* ENTRIES PROVIDED:
○ ○ ○ ○ ○
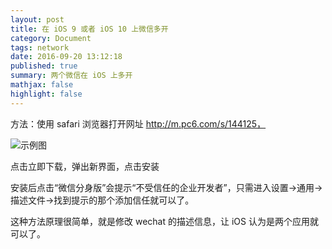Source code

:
 ```yaml
---
layout: post
title: 在 iOS 9 或者 iOS 10 上微信多开
category: Document
tags: network
date: 2016-09-20 13:12:18
published: true
summary: 两个微信在 iOS 上多开
mathjax: false
highlight: false
---
```


方法：使用 safari 浏览器打开网址 http://m.pc6.com/s/144125，

![示例图](http://images.weiphone.net/data/attachment/forum/201601/06/185630o7bhoogip7npp22p.png)

点击立即下载，弹出新界面，点击安装

安装后点击“微信分身版”会提示“不受信任的企业开发者”，只需进入设置->通用->描述文件->找到提示的那个添加信任就可以了。

这种方法原理很简单，就是修改 wechat 的描述信息，让 iOS 认为是两个应用就可以了。
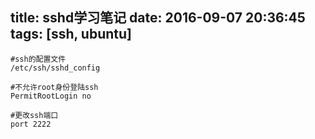 title: sshd学习笔记
date: 2016-09-07 20:36:45
tags: [ssh, ubuntu]
---



```
#ssh的配置文件
/etc/ssh/sshd_config

#不允许root身份登陆ssh
PermitRootLogin no

#更改ssh端口
port 2222
```

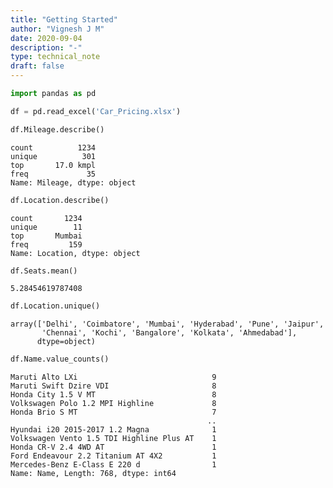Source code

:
 ```yaml
---
title: "Getting Started"
author: "Vignesh J M"
date: 2020-09-04
description: "-"
type: technical_note
draft: false
---
```


```python
import pandas as pd
```


```python
df = pd.read_excel('Car_Pricing.xlsx')
```


```python
df.Mileage.describe()
```




    count          1234
    unique          301
    top       17.0 kmpl
    freq             35
    Name: Mileage, dtype: object




```python
df.Location.describe()
```




    count       1234
    unique        11
    top       Mumbai
    freq         159
    Name: Location, dtype: object




```python
df.Seats.mean()
```




    5.28454619787408




```python
df.Location.unique()
```




    array(['Delhi', 'Coimbatore', 'Mumbai', 'Hyderabad', 'Pune', 'Jaipur',
           'Chennai', 'Kochi', 'Bangalore', 'Kolkata', 'Ahmedabad'],
          dtype=object)




```python
df.Name.value_counts()
```




    Maruti Alto LXi                              9
    Maruti Swift Dzire VDI                       8
    Honda City 1.5 V MT                          8
    Volkswagen Polo 1.2 MPI Highline             8
    Honda Brio S MT                              7
                                                ..
    Hyundai i20 2015-2017 1.2 Magna              1
    Volkswagen Vento 1.5 TDI Highline Plus AT    1
    Honda CR-V 2.4 4WD AT                        1
    Ford Endeavour 2.2 Titanium AT 4X2           1
    Mercedes-Benz E-Class E 220 d                1
    Name: Name, Length: 768, dtype: int64


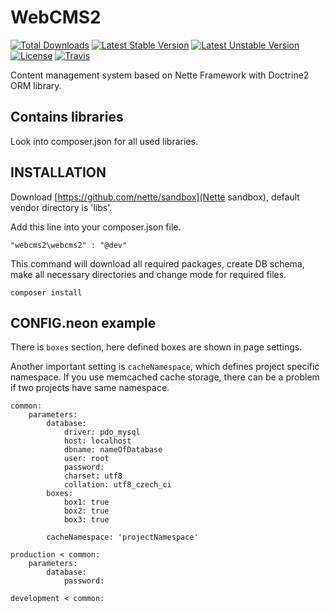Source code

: WebCMS2
=======

[![Total Downloads](https://poser.pugx.org/webcms2/webcms2/downloads.png)](https://packagist.org/packages/webcms2/webcms2)
[![Latest Stable Version](https://poser.pugx.org/webcms2/webcms2/v/stable.png)](https://github.com/ufik/WebCMS2/releases)
[![Latest Unstable Version](https://poser.pugx.org/webcms2/webcms2/v/unstable.png)](https://packagist.org/packages/webcms2/webcms2)
[![License](https://poser.pugx.org/webcms2/webcms2/license.png)](https://packagist.org/packages/webcms2/webcms2)
[![Travis](https://travis-ci.org/ufik/WebCMS2.png)](https://travis-ci.org/ufik/WebCMS2.png)


Content management system based on Nette Framework with Doctrine2 ORM library.

Contains libraries
------------------

Look into composer.json for all used libraries.

INSTALLATION
------------

Download [https://github.com/nette/sandbox](Nette sandbox), default vendor directory is 'libs'.

Add this line into your composer.json file.

```
"webcms2\webcms2" : "@dev"
```

This command will download all required packages, create DB schema, make all necessary directories and change mode for required files.

```
composer install
```

CONFIG.neon example
--

There is `boxes` section, here defined boxes are shown in page settings.

Another important setting is `cacheNamespace`, which defines project specific namespace. If you use memcached cache storage, there can be a problem if two projects have same namespace.

```
common:
	parameters:
		database:
			driver: pdo_mysql
			host: localhost
			dbname: nameOfDatabase
			user: root
			password:
			charset: utf8
			collation: utf8_czech_ci
		boxes:
			box1: true
			box2: true
			box3: true

		cacheNamespace: 'projectNamespace'

production < common:
	parameters:
		database:
			password: 

development < common:
```


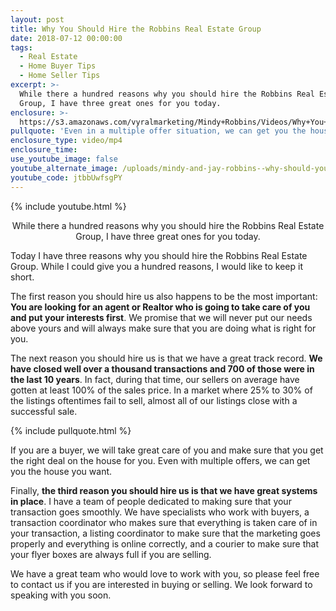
 ```yaml
---
layout: post
title: Why You Should Hire the Robbins Real Estate Group
date: 2018-07-12 00:00:00
tags:
  - Real Estate
  - Home Buyer Tips
  - Home Seller Tips
excerpt: >-
  While there a hundred reasons why you should hire the Robbins Real Estate
  Group, I have three great ones for you today.
enclosure: >-
  https://s3.amazonaws.com/vyralmarketing/Mindy+Robbins/Videos/Why+You+Should+Hire+the+Robbins+Real+Estate+Group.mp4
pullquote: 'Even in a multiple offer situation, we can get you the house you want to buy.'
enclosure_type: video/mp4
enclosure_time:
use_youtube_image: false
youtube_alternate_image: /uploads/mindy-and-jay-robbins--why-should-you-hire-us-youtube.jpg
youtube_code: jtbbUwfsgPY
---
```


{% include youtube.html %}

<center>While there a hundred reasons why you should hire the Robbins Real Estate Group, I have three great ones for you today.</center>

Today I have three reasons why you should hire the Robbins Real Estate Group. While I could give you a hundred reasons, I would like to keep it short.

The first reason you should hire us also happens to be the most important: **You are looking for an agent or Realtor who is going to take care of you and put your interests first**. We promise that we will never put our needs above yours and will always make sure that you are doing what is right for you.

The next reason you should hire us is that we have a great track record. **We have closed well over a thousand transactions and 700 of those were in the last 10 years**. In fact, during that time, our sellers on average have gotten at least 100% of the sales price. In a market where 25% to 30% of the listings oftentimes fail to sell, almost all of our listings close with a successful sale.

{% include pullquote.html %}

If you are a buyer, we will take great care of you and make sure that you get the right deal on the house for you. Even with multiple offers, we can get you the house you want.

Finally, **the third reason you should hire us is that we have great systems in place**. I have a team of people dedicated to making sure that your transaction goes smoothly. We have specialists who work with buyers, a transaction coordinator who makes sure that everything is taken care of in your transaction, a listing coordinator to make sure that the marketing goes properly and everything is online correctly, and a courier to make sure that your flyer boxes are always full if you are selling.

We have a great team who would love to work with you, so please feel free to contact us if you are interested in buying or selling. We look forward to speaking with you soon.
○ ○ ○ ○ ○
* WORK ORDER: Wherever the string "libraries" occurs in the records above, copy that line.

* SOLUTION TO THIS PROBLEM:
Contains libraries
Look into composer.json for all used libraries.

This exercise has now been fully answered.